Synapse-3B

Small models that think together. And learn.

Synapse-3B is a merged specialist model created by TITAN Synapse — an open-source Rust inference engine that runs a swarm of tiny specialist models that collaborate and learn continuously on your GPU.
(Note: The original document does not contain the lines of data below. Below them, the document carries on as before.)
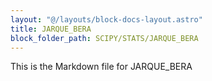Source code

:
 ```yaml
---
layout: "@/layouts/block-docs-layout.astro"
title: JARQUE_BERA
block_folder_path: SCIPY/STATS/JARQUE_BERA
---
```


This is the Markdown file for JARQUE_BERA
This model combines 4 specialist LoRA adapters (math, code, general, coordinator) trained on curated datasets, then merged into a single model using TIES merging (Trim, Elect Sign, Merge) for minimal interference between specializations.

Key Features

  • 4 specialist domains merged into one model without catastrophic forgetting
  • TIES merging — trims small deltas, elects signs by majority vote, merges only agreeing directions
  • Based on Qwen2.5-3B-Instruct — strong Apache 2.0 base with multilingual support
  • Part of the Synapse ecosystem — designed for the brain-inspired Synapse Architecture (Mamba + xLSTM + Sparse MoE + Fast Weights)

How This Model Was Made

Base Model: Qwen/Qwen2.5-3B-Instruct (Apache 2.0)
     |
     +---> QLoRA (rank 64) ---> Math Specialist (GSM8K + OpenWebMath + Orca-Math, 50k samples)
     +---> QLoRA (rank 64) ---> Code Specialist (CodeAlpaca + Evol-Instruct + Python-18k, 50k samples)
     +---> QLoRA (rank 64) ---> General Specialist (SlimOrca + Alpaca-Cleaned, 50k samples)
     +---> QLoRA (rank 32) ---> Coordinator (Synthetic routing, 5k samples)
     |
     +---> TIES Merge (trim 80%, sign election, agreement merge)
     |
     = Synapse-3B

Specialist Details

Specialist Datasets Samples LoRA Rank Focus
Math GSM8K, OpenWebMath, Orca-Math 50,000 64 Mathematical reasoning, step-by-step problem solving
Code CodeAlpaca-20k, Evol-Instruct-Code-80k, Python-18k 50,000 64 Code generation, debugging, Python expertise
General SlimOrca, Alpaca-Cleaned 50,000 64 General knowledge, instruction following, reasoning
Coordinator Synthetic routing examples 5,000 32 Task analysis, specialist routing, swarm coordination

Merge Method: TIES

TIES (Trim, Elect Sign, Merge) is used to combine adapters with minimal interference:

  1. Trim — Remove small-magnitude deltas (keep top 20% per parameter)
  2. Elect Sign — For each parameter, take a majority vote on the sign direction across all specialists
  3. Merge — Only average deltas that agree with the elected sign

This produces cleaner merges than simple averaging, preserving each specialist's strengths.

Usage

With Transformers

from transformers import AutoModelForCausalLM, AutoTokenizer

model = AutoModelForCausalLM.from_pretrained("djtony707/synapse-3b")
tokenizer = AutoTokenizer.from_pretrained("djtony707/synapse-3b")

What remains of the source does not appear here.